● What needs to be done
Begin at the line below that has "En ambos casos" and stop after the line that has "otra variable y". Please restate only those lines, word for word.

● Record excerpts
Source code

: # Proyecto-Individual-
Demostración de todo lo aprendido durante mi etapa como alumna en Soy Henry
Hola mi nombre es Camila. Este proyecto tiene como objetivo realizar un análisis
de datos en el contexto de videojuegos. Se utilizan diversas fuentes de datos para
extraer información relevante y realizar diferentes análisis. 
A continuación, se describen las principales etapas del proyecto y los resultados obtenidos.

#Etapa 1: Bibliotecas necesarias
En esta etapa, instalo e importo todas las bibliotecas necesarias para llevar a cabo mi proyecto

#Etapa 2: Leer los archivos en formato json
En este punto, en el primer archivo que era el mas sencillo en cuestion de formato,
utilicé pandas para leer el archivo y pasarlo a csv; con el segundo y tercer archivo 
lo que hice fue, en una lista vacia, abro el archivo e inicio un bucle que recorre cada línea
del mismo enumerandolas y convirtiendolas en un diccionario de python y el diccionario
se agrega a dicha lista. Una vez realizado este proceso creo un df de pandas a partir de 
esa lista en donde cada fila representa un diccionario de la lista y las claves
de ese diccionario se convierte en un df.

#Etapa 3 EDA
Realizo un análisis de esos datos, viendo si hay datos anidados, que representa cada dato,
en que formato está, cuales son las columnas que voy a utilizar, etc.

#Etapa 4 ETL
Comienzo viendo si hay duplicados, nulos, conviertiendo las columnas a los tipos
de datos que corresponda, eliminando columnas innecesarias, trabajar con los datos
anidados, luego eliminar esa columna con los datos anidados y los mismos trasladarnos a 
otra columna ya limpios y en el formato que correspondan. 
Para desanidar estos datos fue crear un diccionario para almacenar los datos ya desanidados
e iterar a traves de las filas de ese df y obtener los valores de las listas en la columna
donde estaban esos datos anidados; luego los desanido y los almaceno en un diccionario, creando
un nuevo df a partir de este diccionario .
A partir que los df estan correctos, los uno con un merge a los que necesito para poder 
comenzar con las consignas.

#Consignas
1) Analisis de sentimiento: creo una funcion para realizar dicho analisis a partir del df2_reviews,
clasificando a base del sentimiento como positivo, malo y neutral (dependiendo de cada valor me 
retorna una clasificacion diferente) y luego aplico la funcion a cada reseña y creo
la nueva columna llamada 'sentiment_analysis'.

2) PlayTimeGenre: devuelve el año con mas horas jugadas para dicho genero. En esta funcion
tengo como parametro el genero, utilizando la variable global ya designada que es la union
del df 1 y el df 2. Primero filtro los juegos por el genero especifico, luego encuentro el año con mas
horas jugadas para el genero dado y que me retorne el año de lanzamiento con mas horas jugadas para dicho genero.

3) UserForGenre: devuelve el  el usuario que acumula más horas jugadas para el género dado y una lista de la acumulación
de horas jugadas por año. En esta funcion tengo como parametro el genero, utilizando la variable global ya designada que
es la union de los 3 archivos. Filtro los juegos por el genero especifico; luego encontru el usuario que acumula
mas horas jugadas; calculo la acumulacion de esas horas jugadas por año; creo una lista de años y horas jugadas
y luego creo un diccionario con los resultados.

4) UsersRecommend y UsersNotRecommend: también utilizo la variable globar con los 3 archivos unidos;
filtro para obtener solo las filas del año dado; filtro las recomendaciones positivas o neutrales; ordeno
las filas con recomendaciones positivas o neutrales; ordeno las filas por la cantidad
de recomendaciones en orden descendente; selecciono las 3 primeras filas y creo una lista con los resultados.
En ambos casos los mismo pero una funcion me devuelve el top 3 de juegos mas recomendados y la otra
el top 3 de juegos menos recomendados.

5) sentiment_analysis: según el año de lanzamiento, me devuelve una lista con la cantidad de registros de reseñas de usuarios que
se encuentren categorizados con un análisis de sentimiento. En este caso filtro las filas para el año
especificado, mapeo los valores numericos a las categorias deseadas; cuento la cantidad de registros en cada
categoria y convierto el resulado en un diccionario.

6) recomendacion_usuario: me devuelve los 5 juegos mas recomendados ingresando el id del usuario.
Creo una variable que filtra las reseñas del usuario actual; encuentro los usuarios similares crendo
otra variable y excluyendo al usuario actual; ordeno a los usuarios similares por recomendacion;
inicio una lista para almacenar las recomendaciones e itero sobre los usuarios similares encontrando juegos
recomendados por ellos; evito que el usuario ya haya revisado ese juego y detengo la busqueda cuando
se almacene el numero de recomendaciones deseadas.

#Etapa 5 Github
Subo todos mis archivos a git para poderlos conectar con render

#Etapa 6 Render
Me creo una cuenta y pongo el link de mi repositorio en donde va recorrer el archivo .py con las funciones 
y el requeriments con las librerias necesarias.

● Answer section
En ambos casos los mismo pero una funcion me devuelve el top 3 de juegos mas recomendados y la otra
el top 3 de juegos menos recomendados.

5) sentiment_analysis: según el año de lanzamiento, me devuelve una lista con la cantidad de registros de reseñas de usuarios que
se encuentren categorizados con un análisis de sentimiento. En este caso filtro las filas para el año
especificado, mapeo los valores numericos a las categorias deseadas; cuento la cantidad de registros en cada
categoria y convierto el resulado en un diccionario.

6) recomendacion_usuario: me devuelve los 5 juegos mas recomendados ingresando el id del usuario.
Creo una variable que filtra las reseñas del usuario actual; encuentro los usuarios similares crendo
otra variable y excluyendo al usuario actual; ordeno a los usuarios similares por recomendacion;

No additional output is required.